**To do**:
When a line in the data below includes "githubusercontent", pick it out and copy it.

[Dataset entries]
□ □ □ □
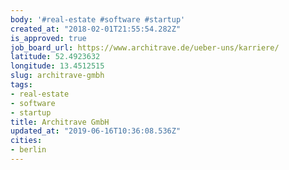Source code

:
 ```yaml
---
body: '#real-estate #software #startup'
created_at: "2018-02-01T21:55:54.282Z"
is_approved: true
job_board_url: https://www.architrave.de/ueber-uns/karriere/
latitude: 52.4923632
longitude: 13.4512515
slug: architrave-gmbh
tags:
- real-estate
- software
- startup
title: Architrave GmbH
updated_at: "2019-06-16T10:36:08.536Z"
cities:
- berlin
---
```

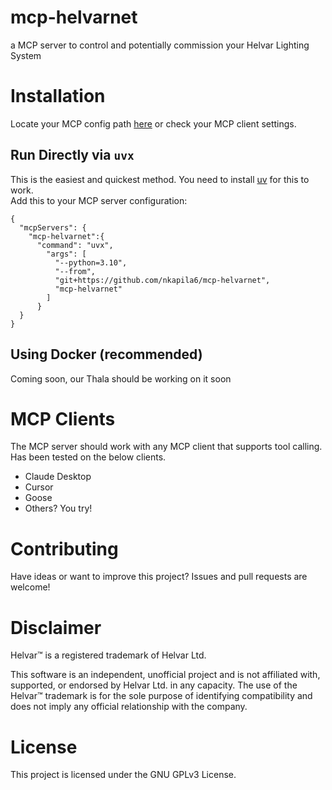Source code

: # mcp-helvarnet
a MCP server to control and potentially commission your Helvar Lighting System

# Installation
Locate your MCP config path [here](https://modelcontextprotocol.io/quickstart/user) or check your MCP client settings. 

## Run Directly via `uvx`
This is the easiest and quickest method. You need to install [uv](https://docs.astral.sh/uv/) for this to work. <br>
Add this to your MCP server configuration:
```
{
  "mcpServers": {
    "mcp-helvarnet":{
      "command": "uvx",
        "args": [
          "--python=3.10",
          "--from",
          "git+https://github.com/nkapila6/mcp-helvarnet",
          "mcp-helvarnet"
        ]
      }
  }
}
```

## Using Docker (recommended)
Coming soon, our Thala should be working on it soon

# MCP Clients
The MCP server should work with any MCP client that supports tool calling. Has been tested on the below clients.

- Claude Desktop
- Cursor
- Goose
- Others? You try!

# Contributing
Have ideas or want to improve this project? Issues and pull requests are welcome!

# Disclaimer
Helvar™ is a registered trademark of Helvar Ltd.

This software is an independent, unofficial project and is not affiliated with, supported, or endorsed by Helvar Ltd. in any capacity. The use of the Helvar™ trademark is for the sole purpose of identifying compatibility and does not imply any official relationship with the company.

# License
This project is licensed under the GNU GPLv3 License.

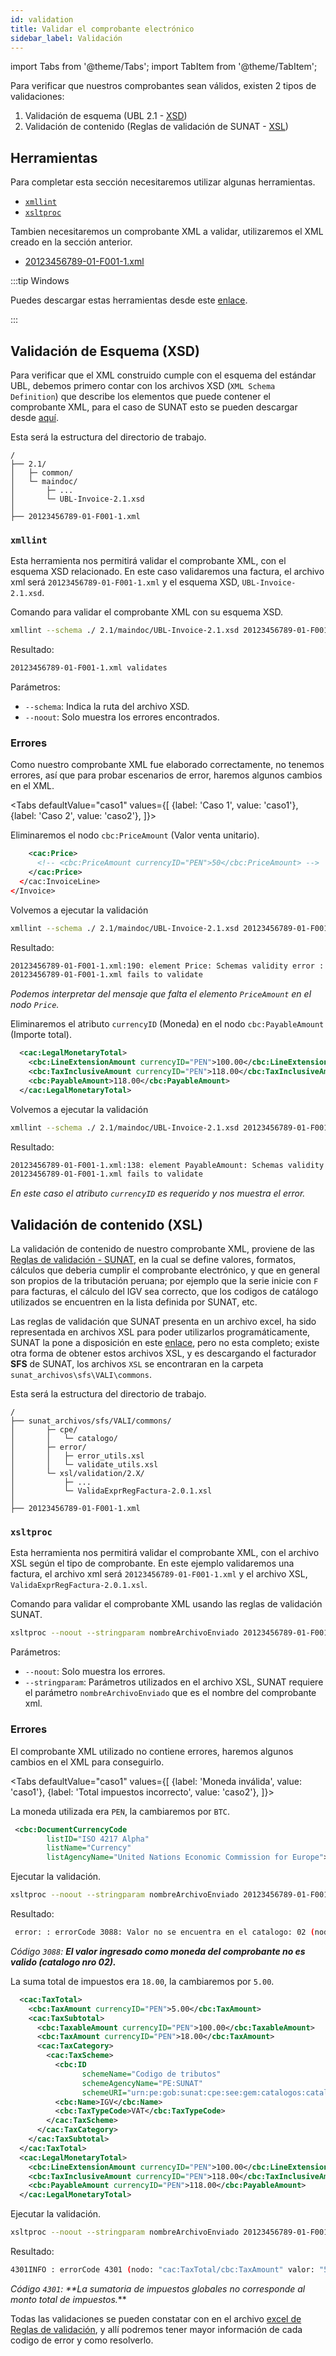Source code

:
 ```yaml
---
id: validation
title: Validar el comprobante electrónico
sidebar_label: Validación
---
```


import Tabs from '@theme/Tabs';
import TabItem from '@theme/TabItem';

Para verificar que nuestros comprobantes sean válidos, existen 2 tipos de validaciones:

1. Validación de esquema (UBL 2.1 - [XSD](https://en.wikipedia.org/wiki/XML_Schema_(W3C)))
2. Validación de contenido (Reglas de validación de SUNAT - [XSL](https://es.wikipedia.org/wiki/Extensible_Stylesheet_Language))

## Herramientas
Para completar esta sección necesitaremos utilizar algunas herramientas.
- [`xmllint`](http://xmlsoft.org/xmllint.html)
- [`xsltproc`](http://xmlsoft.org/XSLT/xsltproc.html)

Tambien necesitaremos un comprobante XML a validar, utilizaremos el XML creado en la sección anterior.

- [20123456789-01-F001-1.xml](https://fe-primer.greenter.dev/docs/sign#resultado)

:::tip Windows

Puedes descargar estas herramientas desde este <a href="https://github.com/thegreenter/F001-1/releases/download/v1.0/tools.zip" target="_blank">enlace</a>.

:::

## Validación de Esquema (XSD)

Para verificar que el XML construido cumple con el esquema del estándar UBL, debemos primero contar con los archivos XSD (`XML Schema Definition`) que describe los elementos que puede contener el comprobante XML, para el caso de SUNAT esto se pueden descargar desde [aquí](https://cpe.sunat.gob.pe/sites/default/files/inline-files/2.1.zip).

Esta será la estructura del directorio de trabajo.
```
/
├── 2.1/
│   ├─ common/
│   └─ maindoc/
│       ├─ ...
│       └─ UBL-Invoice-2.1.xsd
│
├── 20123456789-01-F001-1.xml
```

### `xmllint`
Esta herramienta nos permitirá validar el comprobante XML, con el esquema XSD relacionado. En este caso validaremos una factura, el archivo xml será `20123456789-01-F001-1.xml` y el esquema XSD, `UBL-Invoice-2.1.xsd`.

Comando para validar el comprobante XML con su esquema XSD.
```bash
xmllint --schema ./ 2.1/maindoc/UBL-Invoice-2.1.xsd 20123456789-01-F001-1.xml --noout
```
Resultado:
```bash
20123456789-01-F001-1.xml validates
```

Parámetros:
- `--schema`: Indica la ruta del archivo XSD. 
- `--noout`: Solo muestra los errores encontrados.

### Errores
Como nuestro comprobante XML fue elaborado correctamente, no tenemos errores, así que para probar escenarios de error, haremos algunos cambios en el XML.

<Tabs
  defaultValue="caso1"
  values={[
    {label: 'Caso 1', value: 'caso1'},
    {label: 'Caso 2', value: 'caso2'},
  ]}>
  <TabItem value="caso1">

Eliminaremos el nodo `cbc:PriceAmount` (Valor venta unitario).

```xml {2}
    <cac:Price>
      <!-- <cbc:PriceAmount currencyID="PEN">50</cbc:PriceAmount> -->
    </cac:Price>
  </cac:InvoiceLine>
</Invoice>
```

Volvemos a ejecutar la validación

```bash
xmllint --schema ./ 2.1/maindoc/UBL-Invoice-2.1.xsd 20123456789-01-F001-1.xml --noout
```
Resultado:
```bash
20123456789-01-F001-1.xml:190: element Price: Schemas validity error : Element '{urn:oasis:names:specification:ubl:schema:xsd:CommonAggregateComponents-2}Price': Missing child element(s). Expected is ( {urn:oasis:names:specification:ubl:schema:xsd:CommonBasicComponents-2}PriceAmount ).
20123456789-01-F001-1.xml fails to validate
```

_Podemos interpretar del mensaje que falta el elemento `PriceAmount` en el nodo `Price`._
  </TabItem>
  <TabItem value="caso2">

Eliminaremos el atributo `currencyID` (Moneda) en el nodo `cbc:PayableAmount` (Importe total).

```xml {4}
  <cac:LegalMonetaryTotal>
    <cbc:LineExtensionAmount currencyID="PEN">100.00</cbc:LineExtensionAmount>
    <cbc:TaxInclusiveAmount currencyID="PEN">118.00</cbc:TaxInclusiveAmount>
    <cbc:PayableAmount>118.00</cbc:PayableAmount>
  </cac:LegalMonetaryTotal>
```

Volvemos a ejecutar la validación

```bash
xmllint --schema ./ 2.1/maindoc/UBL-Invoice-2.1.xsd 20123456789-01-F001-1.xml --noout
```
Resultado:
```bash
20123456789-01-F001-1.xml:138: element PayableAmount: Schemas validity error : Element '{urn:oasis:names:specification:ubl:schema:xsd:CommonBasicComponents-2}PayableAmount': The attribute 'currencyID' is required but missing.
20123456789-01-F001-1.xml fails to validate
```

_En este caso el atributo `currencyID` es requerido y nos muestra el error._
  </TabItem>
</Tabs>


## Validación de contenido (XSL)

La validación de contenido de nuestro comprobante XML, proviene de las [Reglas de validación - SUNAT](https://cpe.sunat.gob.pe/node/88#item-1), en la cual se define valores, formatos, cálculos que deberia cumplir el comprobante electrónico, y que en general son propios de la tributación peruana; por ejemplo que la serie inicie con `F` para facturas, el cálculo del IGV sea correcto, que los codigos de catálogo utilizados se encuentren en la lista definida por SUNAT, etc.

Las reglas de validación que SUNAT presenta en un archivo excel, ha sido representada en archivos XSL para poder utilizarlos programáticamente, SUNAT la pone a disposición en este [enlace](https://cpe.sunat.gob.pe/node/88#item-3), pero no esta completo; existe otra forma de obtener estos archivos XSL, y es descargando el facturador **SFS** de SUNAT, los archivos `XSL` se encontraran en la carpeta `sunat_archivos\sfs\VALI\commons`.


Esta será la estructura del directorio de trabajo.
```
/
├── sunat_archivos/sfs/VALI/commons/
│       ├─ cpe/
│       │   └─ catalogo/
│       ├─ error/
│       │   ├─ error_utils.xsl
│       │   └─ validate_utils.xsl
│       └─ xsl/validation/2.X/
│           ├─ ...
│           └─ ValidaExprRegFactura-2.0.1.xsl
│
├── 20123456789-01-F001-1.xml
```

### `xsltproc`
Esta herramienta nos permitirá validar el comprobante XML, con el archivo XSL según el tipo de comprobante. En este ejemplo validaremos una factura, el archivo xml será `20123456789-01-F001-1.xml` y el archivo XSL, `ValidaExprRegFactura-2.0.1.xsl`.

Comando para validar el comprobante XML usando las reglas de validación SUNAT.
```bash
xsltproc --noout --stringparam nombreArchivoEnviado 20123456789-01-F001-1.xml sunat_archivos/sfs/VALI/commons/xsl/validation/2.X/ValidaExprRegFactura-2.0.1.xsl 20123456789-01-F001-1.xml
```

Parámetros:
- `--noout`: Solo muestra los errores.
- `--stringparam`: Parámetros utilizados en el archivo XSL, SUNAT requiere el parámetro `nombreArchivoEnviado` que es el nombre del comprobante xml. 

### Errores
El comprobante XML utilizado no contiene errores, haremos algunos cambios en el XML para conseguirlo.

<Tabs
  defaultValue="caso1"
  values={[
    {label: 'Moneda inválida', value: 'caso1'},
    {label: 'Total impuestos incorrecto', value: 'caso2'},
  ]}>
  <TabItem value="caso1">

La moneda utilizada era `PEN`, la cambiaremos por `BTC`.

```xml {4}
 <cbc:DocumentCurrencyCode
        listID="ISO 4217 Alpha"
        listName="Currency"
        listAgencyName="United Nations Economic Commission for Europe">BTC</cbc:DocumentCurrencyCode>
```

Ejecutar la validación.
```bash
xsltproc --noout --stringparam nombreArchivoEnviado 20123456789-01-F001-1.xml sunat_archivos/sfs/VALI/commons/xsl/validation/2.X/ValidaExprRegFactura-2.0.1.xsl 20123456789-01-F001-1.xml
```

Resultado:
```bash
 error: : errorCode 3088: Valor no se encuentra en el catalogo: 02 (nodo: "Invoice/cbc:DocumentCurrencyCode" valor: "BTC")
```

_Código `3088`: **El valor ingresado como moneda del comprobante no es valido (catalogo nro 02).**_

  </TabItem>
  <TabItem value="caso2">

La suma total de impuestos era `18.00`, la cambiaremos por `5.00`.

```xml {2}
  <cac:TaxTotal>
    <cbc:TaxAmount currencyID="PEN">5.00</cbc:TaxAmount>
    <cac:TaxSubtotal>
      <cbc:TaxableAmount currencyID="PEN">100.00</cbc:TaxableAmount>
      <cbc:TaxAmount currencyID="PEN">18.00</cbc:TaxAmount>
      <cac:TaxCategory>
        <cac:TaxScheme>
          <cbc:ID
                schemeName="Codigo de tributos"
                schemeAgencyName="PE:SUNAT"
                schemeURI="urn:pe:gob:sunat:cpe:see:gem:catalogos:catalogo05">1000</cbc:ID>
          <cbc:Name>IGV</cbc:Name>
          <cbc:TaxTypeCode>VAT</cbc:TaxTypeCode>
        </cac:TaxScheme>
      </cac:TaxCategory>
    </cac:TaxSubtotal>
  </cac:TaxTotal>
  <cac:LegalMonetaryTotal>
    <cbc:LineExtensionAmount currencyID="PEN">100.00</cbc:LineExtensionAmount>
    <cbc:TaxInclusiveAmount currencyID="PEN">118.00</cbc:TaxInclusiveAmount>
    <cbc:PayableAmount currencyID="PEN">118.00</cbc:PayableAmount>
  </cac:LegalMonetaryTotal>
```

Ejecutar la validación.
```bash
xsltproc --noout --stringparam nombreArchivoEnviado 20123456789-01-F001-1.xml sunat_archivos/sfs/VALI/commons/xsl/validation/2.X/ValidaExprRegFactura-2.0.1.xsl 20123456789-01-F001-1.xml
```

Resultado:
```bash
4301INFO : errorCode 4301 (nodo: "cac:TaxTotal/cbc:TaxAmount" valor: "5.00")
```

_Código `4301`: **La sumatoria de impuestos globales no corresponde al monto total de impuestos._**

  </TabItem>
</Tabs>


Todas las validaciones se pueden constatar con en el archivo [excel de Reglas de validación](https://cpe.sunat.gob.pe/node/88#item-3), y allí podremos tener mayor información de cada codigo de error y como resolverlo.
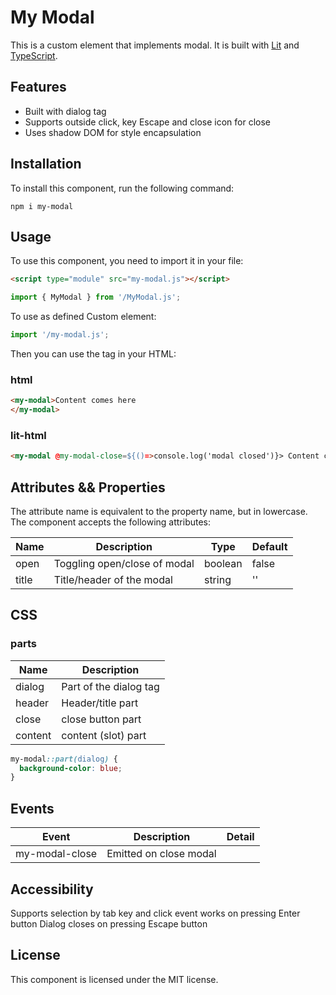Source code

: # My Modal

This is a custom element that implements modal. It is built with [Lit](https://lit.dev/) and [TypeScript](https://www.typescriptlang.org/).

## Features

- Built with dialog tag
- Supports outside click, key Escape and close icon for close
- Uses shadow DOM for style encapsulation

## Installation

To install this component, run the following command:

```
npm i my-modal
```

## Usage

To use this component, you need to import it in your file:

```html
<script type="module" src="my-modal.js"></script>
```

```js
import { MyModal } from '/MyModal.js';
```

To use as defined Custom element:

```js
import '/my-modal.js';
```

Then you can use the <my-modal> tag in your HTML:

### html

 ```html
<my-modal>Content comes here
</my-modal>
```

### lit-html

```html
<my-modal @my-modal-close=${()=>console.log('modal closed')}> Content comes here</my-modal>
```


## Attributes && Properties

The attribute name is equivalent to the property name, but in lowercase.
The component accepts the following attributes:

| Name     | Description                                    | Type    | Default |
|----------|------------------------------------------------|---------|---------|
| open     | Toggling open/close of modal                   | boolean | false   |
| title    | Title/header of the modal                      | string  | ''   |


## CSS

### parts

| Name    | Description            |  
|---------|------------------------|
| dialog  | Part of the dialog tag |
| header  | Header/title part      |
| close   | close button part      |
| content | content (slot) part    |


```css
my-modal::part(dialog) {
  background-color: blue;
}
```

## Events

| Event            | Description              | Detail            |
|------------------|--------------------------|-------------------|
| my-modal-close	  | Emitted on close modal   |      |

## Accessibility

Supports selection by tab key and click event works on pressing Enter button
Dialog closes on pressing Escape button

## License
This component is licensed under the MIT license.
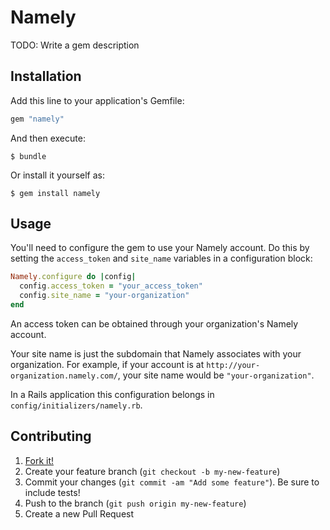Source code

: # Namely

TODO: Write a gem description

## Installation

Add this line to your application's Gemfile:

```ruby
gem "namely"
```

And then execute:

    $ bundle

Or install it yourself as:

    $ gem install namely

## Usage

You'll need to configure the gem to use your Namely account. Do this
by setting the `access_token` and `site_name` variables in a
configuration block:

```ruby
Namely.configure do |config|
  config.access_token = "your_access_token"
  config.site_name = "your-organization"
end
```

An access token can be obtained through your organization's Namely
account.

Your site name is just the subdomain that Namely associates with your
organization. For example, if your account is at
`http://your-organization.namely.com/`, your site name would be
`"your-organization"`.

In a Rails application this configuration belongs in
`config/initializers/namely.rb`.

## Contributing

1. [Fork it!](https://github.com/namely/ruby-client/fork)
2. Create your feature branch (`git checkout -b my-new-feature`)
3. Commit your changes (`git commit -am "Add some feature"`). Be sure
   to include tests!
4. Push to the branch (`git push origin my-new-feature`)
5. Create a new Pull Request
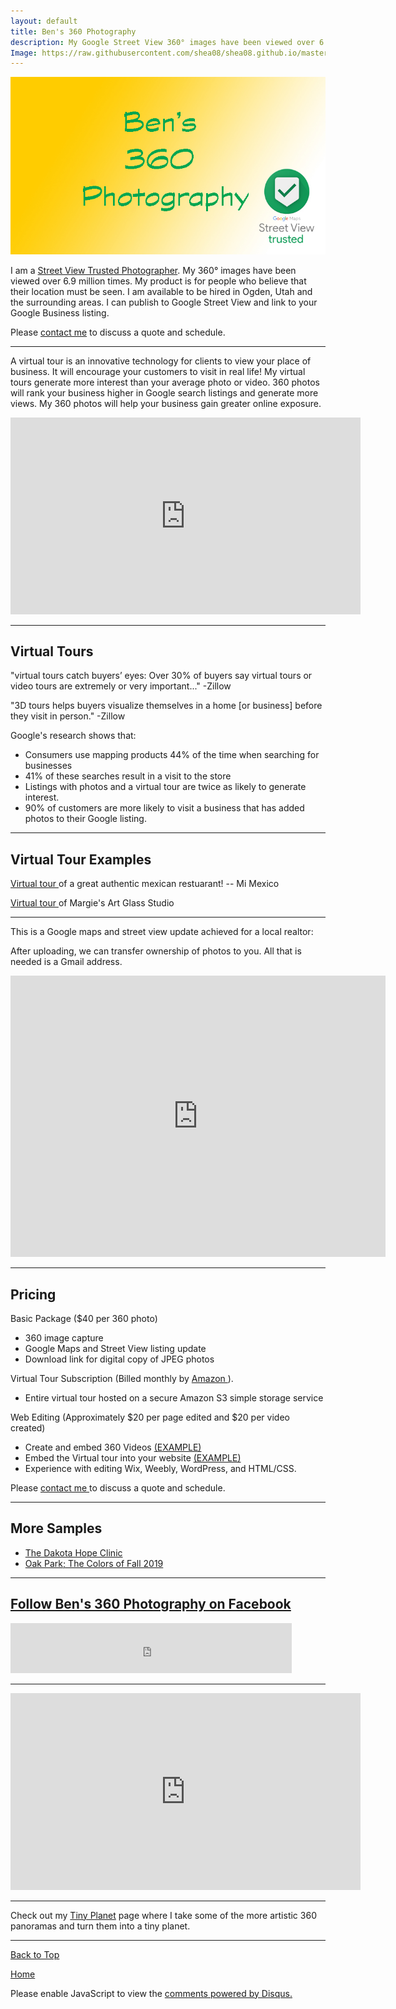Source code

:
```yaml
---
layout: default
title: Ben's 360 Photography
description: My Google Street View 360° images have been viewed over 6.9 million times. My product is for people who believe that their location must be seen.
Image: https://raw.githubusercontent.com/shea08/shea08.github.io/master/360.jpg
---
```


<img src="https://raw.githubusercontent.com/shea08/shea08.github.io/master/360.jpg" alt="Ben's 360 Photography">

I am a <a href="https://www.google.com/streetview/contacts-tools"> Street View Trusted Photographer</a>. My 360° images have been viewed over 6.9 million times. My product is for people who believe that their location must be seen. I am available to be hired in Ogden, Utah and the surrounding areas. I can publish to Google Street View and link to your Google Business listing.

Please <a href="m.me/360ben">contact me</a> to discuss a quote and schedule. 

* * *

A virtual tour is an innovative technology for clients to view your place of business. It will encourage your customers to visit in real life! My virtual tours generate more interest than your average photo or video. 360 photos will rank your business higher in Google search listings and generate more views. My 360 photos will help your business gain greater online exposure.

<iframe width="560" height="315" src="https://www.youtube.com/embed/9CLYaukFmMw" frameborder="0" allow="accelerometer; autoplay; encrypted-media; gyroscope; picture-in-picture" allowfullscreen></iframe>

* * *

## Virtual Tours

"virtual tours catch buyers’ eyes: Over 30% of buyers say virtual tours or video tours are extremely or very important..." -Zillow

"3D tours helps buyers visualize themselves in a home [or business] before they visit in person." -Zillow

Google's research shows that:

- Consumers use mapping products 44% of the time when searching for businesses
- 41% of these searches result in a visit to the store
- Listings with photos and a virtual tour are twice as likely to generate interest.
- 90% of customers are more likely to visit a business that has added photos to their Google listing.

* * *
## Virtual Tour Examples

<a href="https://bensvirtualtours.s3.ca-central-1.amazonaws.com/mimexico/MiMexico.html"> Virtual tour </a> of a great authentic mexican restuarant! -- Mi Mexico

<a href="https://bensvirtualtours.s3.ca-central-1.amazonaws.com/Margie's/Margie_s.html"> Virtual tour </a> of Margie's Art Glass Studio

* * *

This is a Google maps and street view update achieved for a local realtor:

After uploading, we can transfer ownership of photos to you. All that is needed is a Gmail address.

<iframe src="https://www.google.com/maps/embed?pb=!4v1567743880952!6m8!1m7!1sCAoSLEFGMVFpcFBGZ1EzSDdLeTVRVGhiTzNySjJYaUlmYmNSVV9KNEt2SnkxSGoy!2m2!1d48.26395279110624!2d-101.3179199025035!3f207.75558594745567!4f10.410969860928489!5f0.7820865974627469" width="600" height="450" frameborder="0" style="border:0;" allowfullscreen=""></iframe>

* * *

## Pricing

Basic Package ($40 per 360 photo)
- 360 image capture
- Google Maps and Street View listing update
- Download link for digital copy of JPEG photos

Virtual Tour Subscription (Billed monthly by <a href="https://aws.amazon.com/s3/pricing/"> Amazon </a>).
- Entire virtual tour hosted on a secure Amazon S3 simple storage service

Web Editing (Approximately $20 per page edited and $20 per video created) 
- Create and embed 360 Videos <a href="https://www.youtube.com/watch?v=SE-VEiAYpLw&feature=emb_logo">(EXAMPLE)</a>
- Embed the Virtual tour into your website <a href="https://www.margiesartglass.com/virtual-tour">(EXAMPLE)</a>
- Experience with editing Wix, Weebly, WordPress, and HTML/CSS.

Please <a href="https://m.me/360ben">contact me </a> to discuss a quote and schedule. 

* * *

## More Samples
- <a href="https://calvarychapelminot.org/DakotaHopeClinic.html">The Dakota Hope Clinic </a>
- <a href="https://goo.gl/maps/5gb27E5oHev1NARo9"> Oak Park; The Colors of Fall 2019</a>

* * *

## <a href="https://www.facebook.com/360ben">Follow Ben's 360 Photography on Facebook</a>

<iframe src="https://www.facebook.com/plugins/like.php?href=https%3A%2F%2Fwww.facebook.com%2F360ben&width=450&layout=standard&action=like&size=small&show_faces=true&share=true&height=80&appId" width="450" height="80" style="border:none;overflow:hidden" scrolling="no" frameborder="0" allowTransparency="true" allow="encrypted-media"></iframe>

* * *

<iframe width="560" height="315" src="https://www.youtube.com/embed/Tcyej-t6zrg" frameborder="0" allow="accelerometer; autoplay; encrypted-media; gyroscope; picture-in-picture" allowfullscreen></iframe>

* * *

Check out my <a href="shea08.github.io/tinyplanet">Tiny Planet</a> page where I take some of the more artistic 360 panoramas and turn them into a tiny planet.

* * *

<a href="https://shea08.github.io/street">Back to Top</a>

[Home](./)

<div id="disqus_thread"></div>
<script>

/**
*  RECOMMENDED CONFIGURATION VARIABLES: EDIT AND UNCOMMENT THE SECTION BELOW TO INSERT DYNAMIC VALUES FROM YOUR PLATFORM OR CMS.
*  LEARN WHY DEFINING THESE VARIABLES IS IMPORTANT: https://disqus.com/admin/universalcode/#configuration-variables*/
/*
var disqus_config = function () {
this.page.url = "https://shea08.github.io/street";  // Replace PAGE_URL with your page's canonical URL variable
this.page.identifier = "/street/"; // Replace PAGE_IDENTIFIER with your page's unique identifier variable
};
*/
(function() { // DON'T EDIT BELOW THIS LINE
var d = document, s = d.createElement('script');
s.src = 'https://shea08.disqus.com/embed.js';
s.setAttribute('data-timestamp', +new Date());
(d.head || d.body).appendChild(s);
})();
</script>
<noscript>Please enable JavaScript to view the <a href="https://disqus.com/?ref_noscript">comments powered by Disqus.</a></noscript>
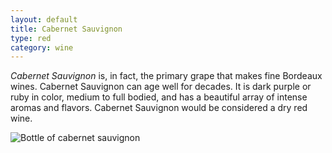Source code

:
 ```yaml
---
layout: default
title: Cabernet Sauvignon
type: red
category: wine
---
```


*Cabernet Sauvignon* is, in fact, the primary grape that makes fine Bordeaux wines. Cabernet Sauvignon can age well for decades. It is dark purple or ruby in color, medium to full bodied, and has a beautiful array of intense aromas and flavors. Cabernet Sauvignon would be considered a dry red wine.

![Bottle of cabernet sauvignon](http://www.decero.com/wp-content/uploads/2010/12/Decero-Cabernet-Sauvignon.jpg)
□ □ □ □
**Exercise response**:
Image: https://raw.githubusercontent.com/shea08/shea08.github.io/master/360.jpg
<img src="https://raw.githubusercontent.com/shea08/shea08.github.io/master/360.jpg" alt="Ben's 360 Photography">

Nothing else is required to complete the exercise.